◆ EXERCISE REQUIREMENTS: Give back exactly the lines of the data below, starting with the line that has "table.obj and table2.obj" and going on through the line that has "to load another".

(SUPPLIED RECORDS)

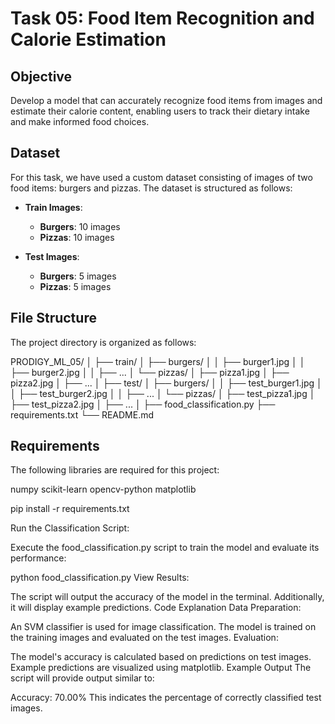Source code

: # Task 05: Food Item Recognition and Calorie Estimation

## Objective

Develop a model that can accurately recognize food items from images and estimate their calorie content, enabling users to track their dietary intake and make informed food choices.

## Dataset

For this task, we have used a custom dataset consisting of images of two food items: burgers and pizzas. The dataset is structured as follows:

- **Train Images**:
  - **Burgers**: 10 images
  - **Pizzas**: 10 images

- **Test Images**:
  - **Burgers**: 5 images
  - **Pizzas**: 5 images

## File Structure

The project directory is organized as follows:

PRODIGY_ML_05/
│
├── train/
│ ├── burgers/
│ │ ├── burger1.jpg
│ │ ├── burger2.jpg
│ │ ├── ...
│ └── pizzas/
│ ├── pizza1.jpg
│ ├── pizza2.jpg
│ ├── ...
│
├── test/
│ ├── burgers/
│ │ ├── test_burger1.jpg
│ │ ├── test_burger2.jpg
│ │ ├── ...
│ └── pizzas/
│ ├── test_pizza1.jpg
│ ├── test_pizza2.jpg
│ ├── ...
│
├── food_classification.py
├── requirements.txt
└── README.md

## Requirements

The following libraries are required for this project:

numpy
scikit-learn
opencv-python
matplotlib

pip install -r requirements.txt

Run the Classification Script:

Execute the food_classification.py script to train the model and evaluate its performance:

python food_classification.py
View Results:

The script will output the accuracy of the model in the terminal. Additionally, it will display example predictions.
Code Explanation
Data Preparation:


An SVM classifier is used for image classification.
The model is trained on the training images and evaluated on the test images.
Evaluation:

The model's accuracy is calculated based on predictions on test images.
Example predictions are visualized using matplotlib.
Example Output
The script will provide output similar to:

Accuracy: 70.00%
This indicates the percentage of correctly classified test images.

(End SUPPLIED RECORDS)
(SUPPLIED RECORDS)

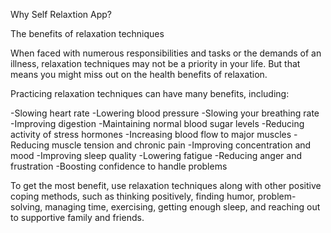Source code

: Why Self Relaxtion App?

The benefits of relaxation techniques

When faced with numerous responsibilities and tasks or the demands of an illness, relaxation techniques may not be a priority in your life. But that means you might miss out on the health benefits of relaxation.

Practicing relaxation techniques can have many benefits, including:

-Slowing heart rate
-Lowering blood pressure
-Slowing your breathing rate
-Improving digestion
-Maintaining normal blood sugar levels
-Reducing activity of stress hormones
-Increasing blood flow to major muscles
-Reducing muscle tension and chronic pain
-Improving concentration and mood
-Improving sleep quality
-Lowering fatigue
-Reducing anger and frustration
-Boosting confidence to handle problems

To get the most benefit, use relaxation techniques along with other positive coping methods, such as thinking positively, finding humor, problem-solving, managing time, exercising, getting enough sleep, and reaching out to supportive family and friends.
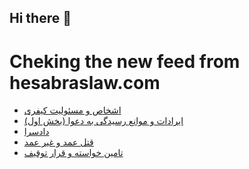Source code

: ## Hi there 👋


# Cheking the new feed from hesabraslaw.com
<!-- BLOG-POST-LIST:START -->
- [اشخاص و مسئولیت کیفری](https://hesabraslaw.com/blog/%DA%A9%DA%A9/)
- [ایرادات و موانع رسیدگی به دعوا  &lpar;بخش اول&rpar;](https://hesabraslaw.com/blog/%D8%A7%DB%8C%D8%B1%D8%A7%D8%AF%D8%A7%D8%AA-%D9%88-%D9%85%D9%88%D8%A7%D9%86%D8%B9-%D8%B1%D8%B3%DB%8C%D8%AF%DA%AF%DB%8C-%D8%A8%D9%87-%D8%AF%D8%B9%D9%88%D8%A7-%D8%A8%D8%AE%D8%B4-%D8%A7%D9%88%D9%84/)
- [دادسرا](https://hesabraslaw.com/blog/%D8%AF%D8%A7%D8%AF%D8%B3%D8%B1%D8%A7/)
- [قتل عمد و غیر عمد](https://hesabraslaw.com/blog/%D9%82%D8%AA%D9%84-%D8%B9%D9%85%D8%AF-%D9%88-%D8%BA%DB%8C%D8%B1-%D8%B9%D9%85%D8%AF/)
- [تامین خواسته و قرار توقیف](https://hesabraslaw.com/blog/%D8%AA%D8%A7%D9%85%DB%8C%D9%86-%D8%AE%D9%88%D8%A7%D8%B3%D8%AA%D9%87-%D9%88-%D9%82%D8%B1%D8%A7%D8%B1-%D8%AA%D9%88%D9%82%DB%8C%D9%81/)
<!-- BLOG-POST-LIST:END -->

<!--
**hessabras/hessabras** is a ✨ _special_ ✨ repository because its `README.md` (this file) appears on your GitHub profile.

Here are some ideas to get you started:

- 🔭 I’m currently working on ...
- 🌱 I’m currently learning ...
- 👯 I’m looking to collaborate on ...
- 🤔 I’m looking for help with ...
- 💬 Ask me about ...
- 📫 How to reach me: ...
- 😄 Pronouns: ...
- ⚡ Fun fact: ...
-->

(End SUPPLIED RECORDS)
(SUPPLIED RECORDS)

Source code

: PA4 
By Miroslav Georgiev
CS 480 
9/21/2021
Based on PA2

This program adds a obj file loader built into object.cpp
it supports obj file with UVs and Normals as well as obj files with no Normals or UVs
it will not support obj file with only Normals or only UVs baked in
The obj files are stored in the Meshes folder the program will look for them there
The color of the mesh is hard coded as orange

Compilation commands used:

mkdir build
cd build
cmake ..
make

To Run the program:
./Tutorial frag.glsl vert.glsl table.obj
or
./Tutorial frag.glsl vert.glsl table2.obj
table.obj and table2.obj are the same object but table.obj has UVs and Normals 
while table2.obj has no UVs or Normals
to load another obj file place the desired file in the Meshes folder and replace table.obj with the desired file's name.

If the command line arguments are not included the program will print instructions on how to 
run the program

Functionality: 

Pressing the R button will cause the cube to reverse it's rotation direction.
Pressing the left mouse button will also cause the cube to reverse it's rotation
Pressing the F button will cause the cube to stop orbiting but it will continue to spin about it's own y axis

(End SUPPLIED RECORDS)

◆ RESPONSE TO THE EXERCISE:
table.obj and table2.obj are the same object but table.obj has UVs and Normals 
while table2.obj has no UVs or Normals
to load another obj file place the desired file in the Meshes folder and replace table.obj with the desired file's name.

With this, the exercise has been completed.